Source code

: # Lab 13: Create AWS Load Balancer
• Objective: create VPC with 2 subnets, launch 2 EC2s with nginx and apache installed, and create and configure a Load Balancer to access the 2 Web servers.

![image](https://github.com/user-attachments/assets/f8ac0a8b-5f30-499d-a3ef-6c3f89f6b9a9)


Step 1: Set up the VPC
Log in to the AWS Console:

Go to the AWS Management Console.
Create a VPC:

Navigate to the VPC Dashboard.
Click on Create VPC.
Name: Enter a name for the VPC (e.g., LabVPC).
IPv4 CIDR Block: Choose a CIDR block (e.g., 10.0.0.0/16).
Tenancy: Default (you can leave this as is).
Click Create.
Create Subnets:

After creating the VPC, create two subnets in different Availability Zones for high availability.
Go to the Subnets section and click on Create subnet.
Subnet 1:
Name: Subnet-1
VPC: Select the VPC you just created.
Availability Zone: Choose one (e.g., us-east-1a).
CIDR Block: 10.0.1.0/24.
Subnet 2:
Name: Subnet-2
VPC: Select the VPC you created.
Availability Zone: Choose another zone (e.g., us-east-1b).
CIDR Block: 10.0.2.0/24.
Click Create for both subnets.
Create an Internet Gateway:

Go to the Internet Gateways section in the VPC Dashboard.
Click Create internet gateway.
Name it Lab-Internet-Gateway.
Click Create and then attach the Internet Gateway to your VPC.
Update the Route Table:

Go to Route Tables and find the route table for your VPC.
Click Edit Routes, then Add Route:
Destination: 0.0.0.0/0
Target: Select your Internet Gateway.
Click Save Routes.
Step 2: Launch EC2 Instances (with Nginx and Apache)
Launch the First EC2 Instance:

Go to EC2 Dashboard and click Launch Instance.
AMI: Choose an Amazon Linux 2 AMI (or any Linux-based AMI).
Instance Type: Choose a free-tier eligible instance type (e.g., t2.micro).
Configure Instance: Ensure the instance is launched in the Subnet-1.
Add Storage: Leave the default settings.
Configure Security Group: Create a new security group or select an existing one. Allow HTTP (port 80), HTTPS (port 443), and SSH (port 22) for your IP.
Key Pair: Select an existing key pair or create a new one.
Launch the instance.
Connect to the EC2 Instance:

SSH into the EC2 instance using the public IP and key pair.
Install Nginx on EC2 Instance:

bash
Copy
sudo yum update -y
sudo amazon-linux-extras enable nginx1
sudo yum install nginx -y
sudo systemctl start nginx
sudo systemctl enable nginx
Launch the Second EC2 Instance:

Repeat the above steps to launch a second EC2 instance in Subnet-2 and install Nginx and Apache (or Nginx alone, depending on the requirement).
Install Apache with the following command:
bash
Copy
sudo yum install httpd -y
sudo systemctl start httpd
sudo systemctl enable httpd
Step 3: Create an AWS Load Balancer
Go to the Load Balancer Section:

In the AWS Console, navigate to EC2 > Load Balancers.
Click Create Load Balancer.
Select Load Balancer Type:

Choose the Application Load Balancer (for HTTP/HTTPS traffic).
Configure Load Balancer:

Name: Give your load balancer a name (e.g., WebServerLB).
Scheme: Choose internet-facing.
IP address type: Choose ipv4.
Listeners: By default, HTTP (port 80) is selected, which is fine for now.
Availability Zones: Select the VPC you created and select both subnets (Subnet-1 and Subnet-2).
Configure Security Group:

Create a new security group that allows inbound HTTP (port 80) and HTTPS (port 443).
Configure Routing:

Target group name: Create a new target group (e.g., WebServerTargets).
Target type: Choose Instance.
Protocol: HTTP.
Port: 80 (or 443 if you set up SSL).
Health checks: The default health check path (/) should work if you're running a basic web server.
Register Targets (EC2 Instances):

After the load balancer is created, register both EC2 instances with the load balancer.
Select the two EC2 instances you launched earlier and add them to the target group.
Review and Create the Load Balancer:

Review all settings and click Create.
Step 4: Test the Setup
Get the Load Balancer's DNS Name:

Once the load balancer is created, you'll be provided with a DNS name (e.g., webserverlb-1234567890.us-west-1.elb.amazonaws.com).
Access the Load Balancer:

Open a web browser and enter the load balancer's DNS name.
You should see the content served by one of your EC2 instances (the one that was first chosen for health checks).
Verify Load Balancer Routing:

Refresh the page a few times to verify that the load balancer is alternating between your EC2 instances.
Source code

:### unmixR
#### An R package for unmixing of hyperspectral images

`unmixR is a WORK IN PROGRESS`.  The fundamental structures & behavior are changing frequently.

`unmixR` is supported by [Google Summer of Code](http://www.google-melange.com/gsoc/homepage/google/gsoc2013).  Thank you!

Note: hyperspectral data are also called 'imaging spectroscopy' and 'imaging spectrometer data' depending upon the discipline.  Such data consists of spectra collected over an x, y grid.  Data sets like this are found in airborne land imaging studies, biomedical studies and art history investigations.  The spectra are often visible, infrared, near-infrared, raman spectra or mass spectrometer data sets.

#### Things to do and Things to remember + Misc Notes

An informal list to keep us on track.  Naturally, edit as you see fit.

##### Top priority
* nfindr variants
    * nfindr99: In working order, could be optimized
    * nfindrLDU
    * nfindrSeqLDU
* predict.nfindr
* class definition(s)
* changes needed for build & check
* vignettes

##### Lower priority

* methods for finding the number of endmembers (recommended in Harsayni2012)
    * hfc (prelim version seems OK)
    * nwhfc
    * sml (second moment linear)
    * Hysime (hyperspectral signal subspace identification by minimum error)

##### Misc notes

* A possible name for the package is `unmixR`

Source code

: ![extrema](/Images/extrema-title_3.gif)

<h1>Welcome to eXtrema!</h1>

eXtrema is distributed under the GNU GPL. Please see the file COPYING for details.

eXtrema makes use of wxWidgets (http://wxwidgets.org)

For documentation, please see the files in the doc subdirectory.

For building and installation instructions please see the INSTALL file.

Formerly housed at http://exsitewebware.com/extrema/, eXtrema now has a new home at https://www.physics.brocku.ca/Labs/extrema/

=====

REQUIRED WORK: Go through the entries above and report each line with the string "Routing" in it.

OUTPUT OF THE EXERCISE:
Configure Routing:
Verify Load Balancer Routing:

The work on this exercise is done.